Saved data entries:
--------------------

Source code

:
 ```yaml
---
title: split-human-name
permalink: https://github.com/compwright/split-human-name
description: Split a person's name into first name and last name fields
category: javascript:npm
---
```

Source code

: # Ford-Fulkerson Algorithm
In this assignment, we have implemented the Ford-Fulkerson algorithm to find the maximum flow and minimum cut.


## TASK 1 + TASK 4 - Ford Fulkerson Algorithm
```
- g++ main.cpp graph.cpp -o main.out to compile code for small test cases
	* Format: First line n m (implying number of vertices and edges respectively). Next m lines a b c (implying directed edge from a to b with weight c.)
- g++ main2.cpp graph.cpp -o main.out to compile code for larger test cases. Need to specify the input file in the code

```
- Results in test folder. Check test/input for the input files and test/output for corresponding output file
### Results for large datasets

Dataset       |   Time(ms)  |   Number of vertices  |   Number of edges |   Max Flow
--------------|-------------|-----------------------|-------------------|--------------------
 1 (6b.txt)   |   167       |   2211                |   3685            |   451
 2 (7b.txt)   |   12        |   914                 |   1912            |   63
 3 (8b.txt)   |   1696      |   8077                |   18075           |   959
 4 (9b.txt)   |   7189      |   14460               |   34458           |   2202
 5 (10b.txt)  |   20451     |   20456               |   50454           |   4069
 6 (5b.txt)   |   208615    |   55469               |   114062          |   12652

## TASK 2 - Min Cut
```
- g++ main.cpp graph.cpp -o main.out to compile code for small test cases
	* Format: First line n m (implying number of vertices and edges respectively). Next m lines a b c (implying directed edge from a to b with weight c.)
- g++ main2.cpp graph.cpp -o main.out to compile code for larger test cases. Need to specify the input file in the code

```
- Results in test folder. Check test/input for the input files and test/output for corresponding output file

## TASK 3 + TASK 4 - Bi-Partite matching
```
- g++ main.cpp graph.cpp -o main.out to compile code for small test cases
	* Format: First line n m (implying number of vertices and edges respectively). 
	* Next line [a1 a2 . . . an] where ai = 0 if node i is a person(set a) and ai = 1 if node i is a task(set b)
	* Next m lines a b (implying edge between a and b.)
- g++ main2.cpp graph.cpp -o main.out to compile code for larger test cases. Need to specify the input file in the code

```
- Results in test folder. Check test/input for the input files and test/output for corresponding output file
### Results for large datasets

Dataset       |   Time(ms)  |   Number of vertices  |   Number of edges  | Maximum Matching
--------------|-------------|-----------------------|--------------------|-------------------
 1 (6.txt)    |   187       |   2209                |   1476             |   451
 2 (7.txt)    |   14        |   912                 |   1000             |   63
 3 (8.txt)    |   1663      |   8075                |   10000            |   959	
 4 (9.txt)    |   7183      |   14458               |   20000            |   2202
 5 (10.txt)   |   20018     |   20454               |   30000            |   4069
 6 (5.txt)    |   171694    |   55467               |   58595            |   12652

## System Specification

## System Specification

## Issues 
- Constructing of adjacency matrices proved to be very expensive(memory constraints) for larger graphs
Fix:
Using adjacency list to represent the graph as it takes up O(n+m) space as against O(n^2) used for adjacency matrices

--------------------

**WORK TASK:** Scan the records above for the string "Fulkerson", then report every line that contains it.

**SOLVED EXERCISE:**
: # Ford-Fulkerson Algorithm
In this assignment, we have implemented the Ford-Fulkerson algorithm to find the maximum flow and minimum cut.
## TASK 1 + TASK 4 - Ford Fulkerson Algorithm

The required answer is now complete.